My wife, Jo, and I had committed our lives to missionary work but were pastoring a church in Innisfail, Alberta, while searching what kind of overseas ministry to enter. We knew that we would probably need to learn another language, and so, on the urging of Howard Klassen, director of Wycliffe Bible Translators in Canada, we decided to attend their summer course in linguistics and language learning. We thoroughly enjoyed the studies and the fellowship with students and teachers.
Six months later, on a snowy February Monday, we received a letter from Wycliffe inviting us to take the more advanced summer course, including Bible translation techniques. We needed to complete the application papers before the February 28 deadline. They had to be accompanied by a cheque for fifty non-refundable dollars which was a significant commitment. We didn’t want to do that and then, later cancel service with Wycliffe. We had to be sure. And, of course, this would be a pivotal decision, setting us on the path to becoming Bible translators in some who-knows-where jungle village.
“Let’s pray this week for God to give us a sign,” I suggested, “something obvious, as palpable as Gideon’s fleece that stayed dry when all the grass was wet with dew.
“God of Gideon,” we prayed, “Jo and I need a clear sign from you—some unmistakable indication that You want us to take this advanced Bible translation course.”

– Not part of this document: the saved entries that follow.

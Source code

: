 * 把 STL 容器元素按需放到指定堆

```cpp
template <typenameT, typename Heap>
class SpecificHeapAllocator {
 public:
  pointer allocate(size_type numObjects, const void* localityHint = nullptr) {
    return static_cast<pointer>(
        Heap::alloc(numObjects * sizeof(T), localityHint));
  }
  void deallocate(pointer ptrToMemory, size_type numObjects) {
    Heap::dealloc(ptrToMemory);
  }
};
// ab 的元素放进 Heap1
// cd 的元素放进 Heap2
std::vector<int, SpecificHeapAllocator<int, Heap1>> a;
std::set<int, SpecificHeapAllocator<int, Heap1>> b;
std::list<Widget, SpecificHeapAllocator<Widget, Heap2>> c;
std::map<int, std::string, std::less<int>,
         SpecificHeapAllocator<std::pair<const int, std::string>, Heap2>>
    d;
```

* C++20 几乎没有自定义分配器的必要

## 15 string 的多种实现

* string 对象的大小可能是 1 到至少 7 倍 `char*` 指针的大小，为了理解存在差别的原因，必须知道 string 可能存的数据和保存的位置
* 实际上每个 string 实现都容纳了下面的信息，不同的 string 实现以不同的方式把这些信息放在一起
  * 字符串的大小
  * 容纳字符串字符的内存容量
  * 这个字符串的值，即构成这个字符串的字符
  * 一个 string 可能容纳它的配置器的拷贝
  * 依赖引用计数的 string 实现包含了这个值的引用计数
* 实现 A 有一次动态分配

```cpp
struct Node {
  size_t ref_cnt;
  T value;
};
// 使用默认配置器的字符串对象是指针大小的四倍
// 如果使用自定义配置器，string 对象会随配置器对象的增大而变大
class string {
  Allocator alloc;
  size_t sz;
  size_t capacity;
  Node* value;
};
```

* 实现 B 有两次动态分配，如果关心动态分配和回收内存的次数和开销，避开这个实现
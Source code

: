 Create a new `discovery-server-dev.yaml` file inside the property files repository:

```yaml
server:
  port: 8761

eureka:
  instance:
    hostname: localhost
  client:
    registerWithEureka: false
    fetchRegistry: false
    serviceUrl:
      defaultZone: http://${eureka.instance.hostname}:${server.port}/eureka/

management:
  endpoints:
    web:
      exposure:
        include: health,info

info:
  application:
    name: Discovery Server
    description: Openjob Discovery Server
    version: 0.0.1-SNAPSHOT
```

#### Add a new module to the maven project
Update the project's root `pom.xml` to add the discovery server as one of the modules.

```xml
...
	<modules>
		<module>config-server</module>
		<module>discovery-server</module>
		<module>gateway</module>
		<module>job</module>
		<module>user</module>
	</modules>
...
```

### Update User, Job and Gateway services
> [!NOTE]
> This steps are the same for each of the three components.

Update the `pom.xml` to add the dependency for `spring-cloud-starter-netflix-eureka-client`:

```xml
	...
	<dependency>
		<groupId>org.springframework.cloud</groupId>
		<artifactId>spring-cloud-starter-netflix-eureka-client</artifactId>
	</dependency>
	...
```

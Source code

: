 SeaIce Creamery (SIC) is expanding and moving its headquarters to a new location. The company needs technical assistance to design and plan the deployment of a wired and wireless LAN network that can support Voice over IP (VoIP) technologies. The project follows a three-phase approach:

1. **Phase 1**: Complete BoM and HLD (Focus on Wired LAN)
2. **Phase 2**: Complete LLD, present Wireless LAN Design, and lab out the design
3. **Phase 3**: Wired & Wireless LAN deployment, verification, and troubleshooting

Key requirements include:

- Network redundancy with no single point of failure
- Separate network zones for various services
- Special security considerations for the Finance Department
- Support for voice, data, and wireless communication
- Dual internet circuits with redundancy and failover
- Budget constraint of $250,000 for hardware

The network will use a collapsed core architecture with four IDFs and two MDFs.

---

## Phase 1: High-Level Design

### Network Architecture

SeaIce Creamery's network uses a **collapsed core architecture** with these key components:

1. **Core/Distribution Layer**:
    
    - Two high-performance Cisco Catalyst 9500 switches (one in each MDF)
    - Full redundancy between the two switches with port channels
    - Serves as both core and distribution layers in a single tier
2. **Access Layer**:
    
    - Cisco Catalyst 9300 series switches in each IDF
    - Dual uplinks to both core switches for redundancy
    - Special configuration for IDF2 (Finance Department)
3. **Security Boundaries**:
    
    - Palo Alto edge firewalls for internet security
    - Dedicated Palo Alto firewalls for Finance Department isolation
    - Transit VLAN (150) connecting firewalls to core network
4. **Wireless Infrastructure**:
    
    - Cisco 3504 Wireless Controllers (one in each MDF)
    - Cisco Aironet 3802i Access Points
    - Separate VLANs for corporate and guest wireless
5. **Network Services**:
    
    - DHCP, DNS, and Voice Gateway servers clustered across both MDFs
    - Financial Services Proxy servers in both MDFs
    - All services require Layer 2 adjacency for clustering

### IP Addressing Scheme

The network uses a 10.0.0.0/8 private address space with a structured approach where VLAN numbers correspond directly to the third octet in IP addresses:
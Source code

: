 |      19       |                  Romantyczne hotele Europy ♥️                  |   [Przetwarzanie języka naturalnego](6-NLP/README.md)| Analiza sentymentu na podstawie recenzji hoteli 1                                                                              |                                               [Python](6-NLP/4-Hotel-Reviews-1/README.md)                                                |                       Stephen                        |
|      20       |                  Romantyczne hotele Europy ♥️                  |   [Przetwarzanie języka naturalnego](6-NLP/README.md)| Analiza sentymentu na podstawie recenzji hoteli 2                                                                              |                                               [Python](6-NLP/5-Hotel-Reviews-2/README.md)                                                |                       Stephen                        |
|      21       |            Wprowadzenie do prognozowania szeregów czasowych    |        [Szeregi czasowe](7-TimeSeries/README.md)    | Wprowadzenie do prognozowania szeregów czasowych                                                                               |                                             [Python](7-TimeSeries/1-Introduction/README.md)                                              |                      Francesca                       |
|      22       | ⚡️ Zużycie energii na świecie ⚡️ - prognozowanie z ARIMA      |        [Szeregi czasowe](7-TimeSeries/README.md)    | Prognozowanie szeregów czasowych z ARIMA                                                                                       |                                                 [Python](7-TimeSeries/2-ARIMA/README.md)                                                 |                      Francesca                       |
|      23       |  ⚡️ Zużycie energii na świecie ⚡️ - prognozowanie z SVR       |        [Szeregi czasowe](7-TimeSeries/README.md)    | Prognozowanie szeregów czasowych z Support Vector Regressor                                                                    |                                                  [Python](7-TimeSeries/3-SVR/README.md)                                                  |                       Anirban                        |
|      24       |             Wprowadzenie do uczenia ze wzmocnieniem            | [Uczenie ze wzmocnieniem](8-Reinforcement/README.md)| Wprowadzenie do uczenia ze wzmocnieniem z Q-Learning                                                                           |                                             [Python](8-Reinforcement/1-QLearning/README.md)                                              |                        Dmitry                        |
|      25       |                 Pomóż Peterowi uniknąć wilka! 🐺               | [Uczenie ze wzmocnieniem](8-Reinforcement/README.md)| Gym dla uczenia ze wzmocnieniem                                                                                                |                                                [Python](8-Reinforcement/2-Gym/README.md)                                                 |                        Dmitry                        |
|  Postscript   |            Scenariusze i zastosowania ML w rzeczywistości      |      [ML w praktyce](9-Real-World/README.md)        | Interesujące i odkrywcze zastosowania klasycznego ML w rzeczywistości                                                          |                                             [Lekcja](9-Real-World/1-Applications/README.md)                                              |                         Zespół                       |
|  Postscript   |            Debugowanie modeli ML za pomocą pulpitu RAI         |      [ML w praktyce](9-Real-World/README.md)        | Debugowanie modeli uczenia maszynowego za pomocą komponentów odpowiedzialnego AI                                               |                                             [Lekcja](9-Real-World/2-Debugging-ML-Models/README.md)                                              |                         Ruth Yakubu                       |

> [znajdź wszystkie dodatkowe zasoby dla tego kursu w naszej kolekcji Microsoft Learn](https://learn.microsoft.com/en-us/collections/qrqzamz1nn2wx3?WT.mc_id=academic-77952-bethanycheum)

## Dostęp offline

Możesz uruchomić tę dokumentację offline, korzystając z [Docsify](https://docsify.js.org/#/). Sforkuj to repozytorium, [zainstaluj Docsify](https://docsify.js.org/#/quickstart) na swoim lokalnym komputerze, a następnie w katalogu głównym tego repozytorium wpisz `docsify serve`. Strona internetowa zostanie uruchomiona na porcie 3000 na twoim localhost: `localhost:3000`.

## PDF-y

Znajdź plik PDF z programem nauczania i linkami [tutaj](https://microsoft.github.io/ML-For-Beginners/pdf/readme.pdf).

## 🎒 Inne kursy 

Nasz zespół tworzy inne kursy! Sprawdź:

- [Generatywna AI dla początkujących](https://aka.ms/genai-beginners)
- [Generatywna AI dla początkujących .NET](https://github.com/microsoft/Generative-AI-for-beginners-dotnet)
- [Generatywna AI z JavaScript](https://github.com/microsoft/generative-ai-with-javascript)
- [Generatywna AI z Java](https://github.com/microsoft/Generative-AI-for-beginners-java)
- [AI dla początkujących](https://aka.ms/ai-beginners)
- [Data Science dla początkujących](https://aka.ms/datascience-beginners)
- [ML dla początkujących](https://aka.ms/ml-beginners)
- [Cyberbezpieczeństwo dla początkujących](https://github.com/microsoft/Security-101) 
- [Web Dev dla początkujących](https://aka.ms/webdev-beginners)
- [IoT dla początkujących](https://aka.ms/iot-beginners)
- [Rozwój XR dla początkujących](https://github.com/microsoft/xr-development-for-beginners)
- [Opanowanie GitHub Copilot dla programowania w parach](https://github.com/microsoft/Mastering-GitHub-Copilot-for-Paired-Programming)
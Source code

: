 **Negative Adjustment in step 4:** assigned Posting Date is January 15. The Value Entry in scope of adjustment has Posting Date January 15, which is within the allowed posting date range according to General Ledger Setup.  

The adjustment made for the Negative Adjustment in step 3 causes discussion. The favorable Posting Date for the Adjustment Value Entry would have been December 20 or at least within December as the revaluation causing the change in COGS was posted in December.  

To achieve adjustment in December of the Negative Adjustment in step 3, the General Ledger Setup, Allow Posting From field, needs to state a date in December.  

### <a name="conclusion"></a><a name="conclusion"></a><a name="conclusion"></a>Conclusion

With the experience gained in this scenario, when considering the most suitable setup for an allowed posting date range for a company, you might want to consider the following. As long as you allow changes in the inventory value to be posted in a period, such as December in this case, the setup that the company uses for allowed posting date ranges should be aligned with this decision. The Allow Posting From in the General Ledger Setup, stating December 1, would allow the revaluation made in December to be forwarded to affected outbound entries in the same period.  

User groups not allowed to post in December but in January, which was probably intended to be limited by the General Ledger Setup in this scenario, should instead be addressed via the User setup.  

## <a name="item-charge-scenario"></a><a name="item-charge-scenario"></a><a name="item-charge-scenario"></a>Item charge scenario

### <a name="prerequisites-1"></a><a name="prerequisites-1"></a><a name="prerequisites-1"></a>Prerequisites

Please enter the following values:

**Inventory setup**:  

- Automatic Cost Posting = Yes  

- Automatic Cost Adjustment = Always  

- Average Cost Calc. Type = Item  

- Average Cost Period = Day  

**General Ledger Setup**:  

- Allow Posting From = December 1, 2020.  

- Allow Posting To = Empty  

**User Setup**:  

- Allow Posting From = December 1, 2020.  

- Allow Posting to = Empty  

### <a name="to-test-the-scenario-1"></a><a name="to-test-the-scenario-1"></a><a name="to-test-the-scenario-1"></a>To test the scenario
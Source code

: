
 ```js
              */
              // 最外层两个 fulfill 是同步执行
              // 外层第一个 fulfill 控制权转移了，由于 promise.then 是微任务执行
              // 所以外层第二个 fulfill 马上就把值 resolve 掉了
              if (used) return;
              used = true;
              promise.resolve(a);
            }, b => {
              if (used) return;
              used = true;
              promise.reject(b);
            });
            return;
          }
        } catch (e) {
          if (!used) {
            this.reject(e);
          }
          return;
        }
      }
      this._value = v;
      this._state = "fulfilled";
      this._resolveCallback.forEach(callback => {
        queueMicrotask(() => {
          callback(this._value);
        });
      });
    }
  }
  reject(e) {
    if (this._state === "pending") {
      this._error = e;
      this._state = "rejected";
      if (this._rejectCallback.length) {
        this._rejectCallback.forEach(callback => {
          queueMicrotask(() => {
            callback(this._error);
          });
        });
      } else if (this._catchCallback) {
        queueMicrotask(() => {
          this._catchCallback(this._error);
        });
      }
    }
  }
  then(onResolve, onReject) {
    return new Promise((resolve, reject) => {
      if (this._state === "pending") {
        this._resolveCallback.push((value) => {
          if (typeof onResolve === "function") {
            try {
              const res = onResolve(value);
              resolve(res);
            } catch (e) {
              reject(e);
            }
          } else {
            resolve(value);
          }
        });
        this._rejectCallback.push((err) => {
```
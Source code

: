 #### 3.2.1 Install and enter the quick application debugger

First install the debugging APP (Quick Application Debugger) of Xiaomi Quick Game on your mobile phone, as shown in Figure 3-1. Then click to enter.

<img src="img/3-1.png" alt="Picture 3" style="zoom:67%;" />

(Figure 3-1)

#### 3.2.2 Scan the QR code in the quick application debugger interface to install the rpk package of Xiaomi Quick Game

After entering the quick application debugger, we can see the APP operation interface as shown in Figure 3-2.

We prayed this prayer at meal times and during our private prayers all that week.
That Saturday evening at 9:00 o’clock, I slipped the notes for my two sermons and adult Sunday class into my Bible, poured two mugs of hot chocolate for Jo and me and, sipping my drink, asked Jo,
“Well, did you get any sign from God this past week?”
She shook her head, “No, I didn’t. What about you?”
“I didn’t either,” I said, thinking, Shucks, now we need to start all over investigating different mission agencies. And, besides, I am getting somewhat excited about a career as a pioneer Bible translator.
We sat there sipping our hot chocolate, silent and deep in thought.
Suddenly the phone rang, breaking our pensive silence.
“Hi Jack, this is Howard Klassen. I wasn’t planning to be in Innisfail tonight but got caught in a snowstorm, an interesting story. Do you happen to have a guest bed?”
We certainly did, and I gave him directions to our house.
Jo looked at me questioningly.
“That was Howard! He’s here in town and coming to stay the night!”
A few minutes later Howard knocked on our door and was soon sitting in my chair sipping hot chocolate while Jo and I sat together on the sofa waiting to hear his story.
“I am speaking at the Bible school in Didsbury tomorrow morning,” he began, “and drove up from Calgary to stay overnight there. It was cold but a beautiful clear starry night. When I pulled off the main highway to drive west towards Didsbury, on a snow-covered side road, the weather suddenly changed, and it started to snow heavily. I could hardly see beyond the hood of my car. I nearly drifted into a ditch and was afraid I’d get stuck and have to spend the night in my car. So I turned around at the first farm driveway and drove back to the highway.
Instantly the snow stopped falling, and I saw a bright starry sky overhead. Hmm, that was a quick snowstorm, I thought and turned back onto the road to Didsbury. But the same thing happened. Sudden heavy snow, and a trackless snow-covered road. Once again, I turned back to the highway, and it cleared up. I did this three times. Then I remembered you two live in Innisfail which is only half an hour’s drive further north, so I decided to drive on, find a phone booth and give you a call. And here I am.”
Jo and I both sat there smiling broadly, and I said, “Great tale, Howard, now let me tell you the rest of the story. I don’t know if you feel like a Gideon’s fleece, but you are one.”
Then I told him about our weeklong prayer for a sign that God wanted us to move ahead with Wycliffe.
Howard was delighted and led us in prayer for the people group, wherever they might be, who would someday have God’s Word in their language because of the decision we had made that night.
The following Monday morning we filled in and mailed the application along with the cheque for $50 (non-refundable) before the registration deadline.
Twenty-five years later, in the Canela village in Brazil, we distributed the newly translated partial Bible to eager new believers.